Amory Bloch Lovins (born November 13, 1947 in Washington, DC)[3] is Chairman and Chief Scientist of the Rocky Mountain Institute. For four decades he has worked in energy policy and related areas.

Lovins worked professionally as an environmentalist in the 1970s and since then as an analyst of a "soft energy path" for the United States and other nations. He has promoted energy efficiency, the use of renewable energy sources, and the generation of energy at or near the site where the energy is actually used. Lovins has also advocated a "negawatt revolution" arguing that utility customers don’t want kilowatt-hours of electricity; they want energy services. In the 1990s, his work with Rocky Mountain Institute included the design of an ultra-efficient automobile, the Hypercar.

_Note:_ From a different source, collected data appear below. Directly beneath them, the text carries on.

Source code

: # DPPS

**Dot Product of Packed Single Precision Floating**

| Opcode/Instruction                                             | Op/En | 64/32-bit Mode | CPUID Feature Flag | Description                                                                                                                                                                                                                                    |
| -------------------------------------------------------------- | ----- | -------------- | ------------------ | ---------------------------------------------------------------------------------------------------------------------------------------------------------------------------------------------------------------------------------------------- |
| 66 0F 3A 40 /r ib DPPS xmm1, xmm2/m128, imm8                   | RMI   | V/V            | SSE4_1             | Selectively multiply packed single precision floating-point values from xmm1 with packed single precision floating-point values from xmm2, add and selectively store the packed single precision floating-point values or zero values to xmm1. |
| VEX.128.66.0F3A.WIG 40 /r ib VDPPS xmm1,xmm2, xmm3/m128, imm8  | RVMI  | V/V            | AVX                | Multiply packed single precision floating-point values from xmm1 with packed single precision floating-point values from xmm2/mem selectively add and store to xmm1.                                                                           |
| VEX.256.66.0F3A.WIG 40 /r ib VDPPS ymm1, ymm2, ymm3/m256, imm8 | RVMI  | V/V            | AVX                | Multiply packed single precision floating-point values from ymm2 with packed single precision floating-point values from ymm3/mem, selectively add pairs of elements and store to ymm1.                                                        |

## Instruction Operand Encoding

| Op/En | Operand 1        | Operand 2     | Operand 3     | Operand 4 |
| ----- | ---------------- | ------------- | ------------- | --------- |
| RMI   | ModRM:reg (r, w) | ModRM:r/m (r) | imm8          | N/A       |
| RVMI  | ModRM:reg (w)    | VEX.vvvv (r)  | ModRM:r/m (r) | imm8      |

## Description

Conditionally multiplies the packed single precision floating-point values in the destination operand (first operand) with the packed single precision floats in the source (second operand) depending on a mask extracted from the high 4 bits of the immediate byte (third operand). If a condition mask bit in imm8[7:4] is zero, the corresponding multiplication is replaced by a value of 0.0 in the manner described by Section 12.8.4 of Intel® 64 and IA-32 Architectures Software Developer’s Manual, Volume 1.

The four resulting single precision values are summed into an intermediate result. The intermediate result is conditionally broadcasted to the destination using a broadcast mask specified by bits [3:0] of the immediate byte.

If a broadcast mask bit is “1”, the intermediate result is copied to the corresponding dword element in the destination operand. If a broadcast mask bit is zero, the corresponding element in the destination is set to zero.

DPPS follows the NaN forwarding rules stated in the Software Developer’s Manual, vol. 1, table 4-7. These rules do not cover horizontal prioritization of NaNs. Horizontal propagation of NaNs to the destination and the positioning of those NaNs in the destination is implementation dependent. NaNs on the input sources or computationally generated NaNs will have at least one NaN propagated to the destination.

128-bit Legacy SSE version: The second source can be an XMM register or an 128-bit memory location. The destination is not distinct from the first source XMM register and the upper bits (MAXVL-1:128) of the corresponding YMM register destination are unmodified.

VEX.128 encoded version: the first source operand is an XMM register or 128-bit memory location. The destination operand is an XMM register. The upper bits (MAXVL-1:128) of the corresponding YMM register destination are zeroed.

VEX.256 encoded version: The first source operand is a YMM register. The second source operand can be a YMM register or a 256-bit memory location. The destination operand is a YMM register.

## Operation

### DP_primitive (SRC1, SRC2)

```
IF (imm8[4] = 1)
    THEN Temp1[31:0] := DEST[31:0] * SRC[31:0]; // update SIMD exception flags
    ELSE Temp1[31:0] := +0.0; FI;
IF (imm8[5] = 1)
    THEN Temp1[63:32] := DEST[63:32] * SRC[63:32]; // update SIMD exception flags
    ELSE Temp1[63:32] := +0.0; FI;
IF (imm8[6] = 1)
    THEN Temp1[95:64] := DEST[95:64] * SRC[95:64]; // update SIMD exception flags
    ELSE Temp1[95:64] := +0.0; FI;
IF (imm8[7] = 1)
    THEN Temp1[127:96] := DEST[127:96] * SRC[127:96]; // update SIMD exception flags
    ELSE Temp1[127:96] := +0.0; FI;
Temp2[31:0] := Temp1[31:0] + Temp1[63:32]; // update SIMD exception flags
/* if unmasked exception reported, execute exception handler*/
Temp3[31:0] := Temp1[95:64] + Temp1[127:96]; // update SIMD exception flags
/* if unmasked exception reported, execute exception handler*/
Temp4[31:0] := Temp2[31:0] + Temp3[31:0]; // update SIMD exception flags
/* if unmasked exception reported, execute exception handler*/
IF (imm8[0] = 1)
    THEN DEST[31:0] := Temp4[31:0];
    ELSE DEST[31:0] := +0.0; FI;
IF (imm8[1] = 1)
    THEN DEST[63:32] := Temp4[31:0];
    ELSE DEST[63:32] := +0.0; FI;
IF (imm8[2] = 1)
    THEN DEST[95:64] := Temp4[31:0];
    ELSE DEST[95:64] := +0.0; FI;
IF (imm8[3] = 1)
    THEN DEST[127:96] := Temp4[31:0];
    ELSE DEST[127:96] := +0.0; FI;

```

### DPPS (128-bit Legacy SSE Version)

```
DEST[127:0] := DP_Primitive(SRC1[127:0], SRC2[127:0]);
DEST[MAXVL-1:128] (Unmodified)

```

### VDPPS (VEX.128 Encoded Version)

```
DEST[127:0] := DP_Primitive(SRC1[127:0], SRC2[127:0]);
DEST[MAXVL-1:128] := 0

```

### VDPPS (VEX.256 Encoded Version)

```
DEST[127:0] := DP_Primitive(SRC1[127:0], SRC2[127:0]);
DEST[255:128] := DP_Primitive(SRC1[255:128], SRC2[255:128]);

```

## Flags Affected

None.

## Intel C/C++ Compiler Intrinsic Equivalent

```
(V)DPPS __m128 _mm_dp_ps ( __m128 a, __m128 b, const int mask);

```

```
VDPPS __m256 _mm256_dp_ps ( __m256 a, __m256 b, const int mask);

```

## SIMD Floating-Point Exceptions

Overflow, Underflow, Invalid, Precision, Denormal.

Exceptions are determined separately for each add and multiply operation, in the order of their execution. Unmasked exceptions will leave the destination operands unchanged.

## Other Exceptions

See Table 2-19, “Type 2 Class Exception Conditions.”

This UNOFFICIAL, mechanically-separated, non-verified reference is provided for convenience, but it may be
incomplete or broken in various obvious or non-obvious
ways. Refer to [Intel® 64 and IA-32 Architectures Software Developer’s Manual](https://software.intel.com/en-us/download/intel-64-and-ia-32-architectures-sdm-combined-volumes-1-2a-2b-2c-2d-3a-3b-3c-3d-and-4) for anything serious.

Lovins has received ten honorary doctorates and won many awards. He has provided expert testimony in eight countries, briefed 19 heads of state, and published 29 books. These books include Winning the Oil Endgame, Small is Profitable, Factor Four, and Natural Capitalism. In 2009, Time magazine named Lovins as one of the world's 100 most influential people.

Early history

Lovins spent much of his youth in Silver Spring, Maryland and in Amherst, Massachusetts. In 1964, Lovins entered Harvard College. After two years there, he transferred in 1967 to Magdalen College, Oxford, England, where he studied physics and other topics. In 1969 he became a Junior Research Fellow in Oxford’s Merton College, where he received an Oxford master of arts (M.A.) as a result of becoming a university don. However, the University would not allow him to pursue a doctorate in energy, as it was two years before the 1973 oil embargo, and energy was not yet considered an academic subject. Lovins resigned his Fellowship and moved to London to pursue his energy work. He moved back to the U.S. in 1981 and settled in Western Colorado in 1982.[4]

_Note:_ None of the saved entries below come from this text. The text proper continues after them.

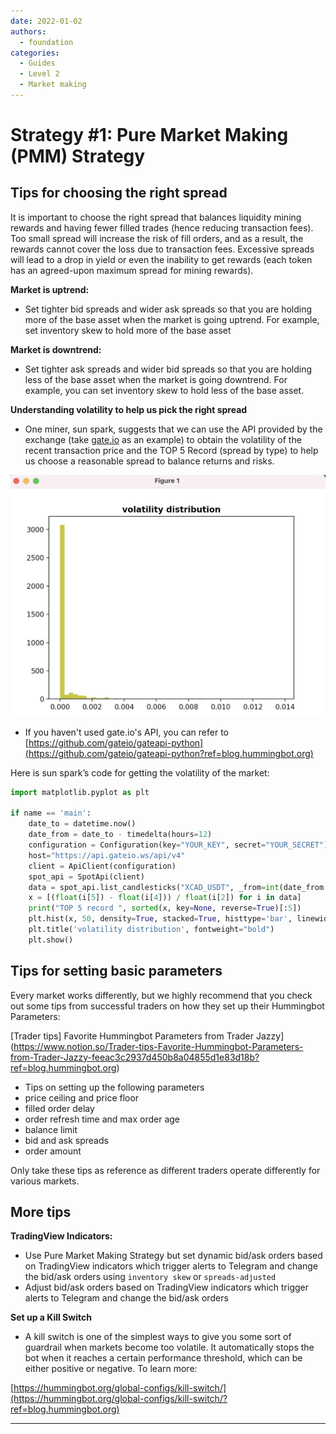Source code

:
 ```yaml
---
date: 2022-01-02
authors:
  - foundation
categories:
  - Guides
  - Level 2
  - Market making
---
```


# Strategy #1: Pure Market Making (PMM) Strategy

## Tips for choosing the right spread

It is important to choose the right spread that balances liquidity mining rewards and having fewer filled trades (hence reducing transaction fees). Too small spread will increase the risk of fill orders, and as a result, the rewards cannot cover the loss due to transaction fees. Excessive spreads will lead to a drop in yield or even the inability to get rewards (each token has an agreed-upon maximum spread for mining rewards).

<!-- more -->

**Market is uptrend:**

- Set tighter bid spreads and wider ask spreads so that you are holding more of the base asset when the market is going uptrend. For example, set inventory skew to hold more of the base asset

**Market is downtrend:**

- Set tighter ask spreads and wider bid spreads so that you are holding less of the base asset when the market is going downtrend. For example, you can set inventory skew to hold less of the base asset.

**Understanding volatility to help us pick the right spread**

- One miner, sun spark, suggests that we can use the API provided by the exchange (take [gate.io](http://gate.io/?ref=blog.hummingbot.org) as an example) to obtain the volatility of the recent transaction price and the TOP 5 Record (spread by type) to help us choose a reasonable spread to balance returns and risks.

![Screenshot 2022-03-09 at 5.36.51 PM](image_1.jpg)

- If you haven't used gate.io's API, you can refer to [https://github.com/gateio/gateapi-python](https://github.com/gateio/gateapi-python?ref=blog.hummingbot.org)

Here is sun spark’s code for getting the volatility of the market:

```python
import matplotlib.pyplot as plt

if name == 'main':
    date_to = datetime.now()
    date_from = date_to - timedelta(hours=12)
    configuration = Configuration(key="YOUR_KEY", secret="YOUR_SECRET")
    host="https://api.gateio.ws/api/v4"
    client = ApiClient(configuration)
    spot_api = SpotApi(client)
    data = spot_api.list_candlesticks("XCAD_USDT", _from=int(date_from.timestamp()), to=int(date_to.timestamp()), interval="1m")
    x = [(float(i[5]) - float(i[4])) / float(i[2]) for i in data]
    print("TOP 5 record ", sorted(x, key=None, reverse=True)[:5])
    plt.hist(x, 50, density=True, stacked=True, histtype='bar', linewidth=3, color='y')
    plt.title('volatility distribution', fontweight="bold")
    plt.show()
```

## Tips for setting basic parameters

Every market works differently, but we highly recommend that you check out some tips from successful traders on how they set up their Hummingbot Parameters:

[Trader tips] Favorite Hummingbot Parameters from Trader Jazzy](https://www.notion.so/Trader-tips-Favorite-Hummingbot-Parameters-from-Trader-Jazzy-feeac3c2937d450b8a04855d1e83d18b?ref=blog.hummingbot.org)

- Tips on setting up the following parameters
- price ceiling and price floor
- filled order delay
- order refresh time and max order age
- balance limit
- bid and ask spreads
- order amount

Only take these tips as reference as different traders operate differently for various markets.

## **More tips**

**TradingView Indicators:**

- Use Pure Market Making Strategy but set dynamic bid/ask orders based on TradingView indicators which trigger alerts to Telegram and change the bid/ask orders using `inventory skew` or `spreads-adjusted`
- Adjust bid/ask orders based on TradingView indicators which trigger alerts to Telegram and change the bid/ask orders

**Set up a Kill Switch**

- A kill switch is one of the simplest ways to give you some sort of guardrail when markets become too volatile. It automatically stops the bot when it reaches a certain performance threshold, which can be either positive or negative. To learn more:

[https://hummingbot.org/global-configs/kill-switch/](https://hummingbot.org/global-configs/kill-switch/?ref=blog.hummingbot.org)

---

In 1979 he married L. Hunter Sheldon, a lawyer, forester, and social scientist. Hunter received her undergraduate degree in sociology and political studies from Pitzer College, and her J.D. from Loyola University's School of Law. They separated in 1989 and divorced in 1999.[5] In 2007, he married Judy Hill Lovins, a fine-art landscape photographer.


Friends of the Earth

Each summer from about 1965 to 1981, Lovins guided mountaineering trips and photographed the White Mountains of New Hampshire, contributing photographs to At Home in the Wild: New England's White Mountains. In 1971 he wrote about the endangered Snowdonia National Park in the book, Eryri, the Mountains of Longing, commissioned by David Brower, president of Friends of the Earth.[6] Lovins spent about a decade as British Representative for Friends of the Earth.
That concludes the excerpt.